User:Andre Castro/2.1/spam/spamwritingtechniques
Spam writing (and other) techniques
Here I try to compile and give a brief explanation, maybe also examples of the writing techniques used by spammers in the messages.
Spam Lit
Introduction of fragments of prose or verse, belonging to literary works, in the email body.
Religious text, such as the bible, are for some reason very common.
Literary texts are inserted with the intent to fool spam-filters. Not only it provides a larger bulk of text than the tipical spam email have, but also it introduces key words that not common to spam. Sometimes the reason behind its introduction of the email is not clear, since nothing else, a part from the literary text is present. No "buy this","contact me if you want to be part of this business" is present in the email.
From wikipedia: Bayesian filtering has become popular as a spam-filtering technique, spammers have started using methods to weaken it. To a rough approximation, Bayesian filters rely on word probabilities. If a message contains many words that are used only in spam, and few that are never used in spam, it is likely to be spam. To weaken Bayesian filters, some spammers, alongside the sales pitch, now include lines of irrelevant, random words, in a technique known as Bayesian poisoning. A variant on this tactic may be borrowed from the Usenet abuser known as "Hipcrime"—to include passages from books taken from Project Gutenberg, or nonsense sentences generated with "dissociated press" algorithms. Randomly generated phrases can create spoetry (spam poetry) or spam art.
Auto generated headers
From wikipedia: Another method used to masquerade spam as legitimate messages is the use of autogenerated sender names in the From: field, ranging from realistic ones such as "Jackie F. Bird" to (either by mistake or intentionally) bizarre attention-grabbing names such as "Sloppiest U. Epiglottis" or "Attentively E. Behavioral". Return addresses are also routinely auto-generated, often using unsuspecting domain owners' legitimate domain names, leading some users to blame the innocent domain owners
Image spam
A strategy to obfuscate the message of the email. The text is included into an image, which makes hard for spam filters to detected common spam terms (filters have to use orc tools in order to do that).
Blank spam
Spam lacking payload advertisement. Often there is no message body.

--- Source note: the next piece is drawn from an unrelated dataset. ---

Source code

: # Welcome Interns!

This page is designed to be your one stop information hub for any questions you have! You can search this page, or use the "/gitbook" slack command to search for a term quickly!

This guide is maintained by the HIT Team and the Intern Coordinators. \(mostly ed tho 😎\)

These emails can have their origin in Directory Harvest Attack, where possible email addresses for a given provider are generated and email in order to test their existance, if the email bounces back, that mean that no such address exists The can as well contain HTML code (JS?) to start the browser, in a given url, when the email is read.
Word obfuscation
As spam filter work by searching patterns of blacklisted terms, to defeat those filters words and spelt unsual ways such as: V1agra, Via'gra, Vi@graa, vi*gra, \/iagra , to that it remains legible to humans, but is uncaught by the filter
HTML-based email opens more possibilities for obfuscation. By inserting HTML comments between letters can foil some filters, as can including text made invisible by setting the font color to white on a white background, or shrinking the font size to the smallest fine print.
Patching
Altough not mentioned, by looking at some of the examples there seems to be great emplyment of copy and paste. Some seem to clearly repeate themselves, only with slight chnages. I have been able to trace sources and afirm that different source are put together, in a work of patching, into a single message.
There seem to be some parallels in the techniques of spam writing and those used by Oulipo's members, such as appropriation, word games (word obsfucation). I wonder if this parallel can be further explored.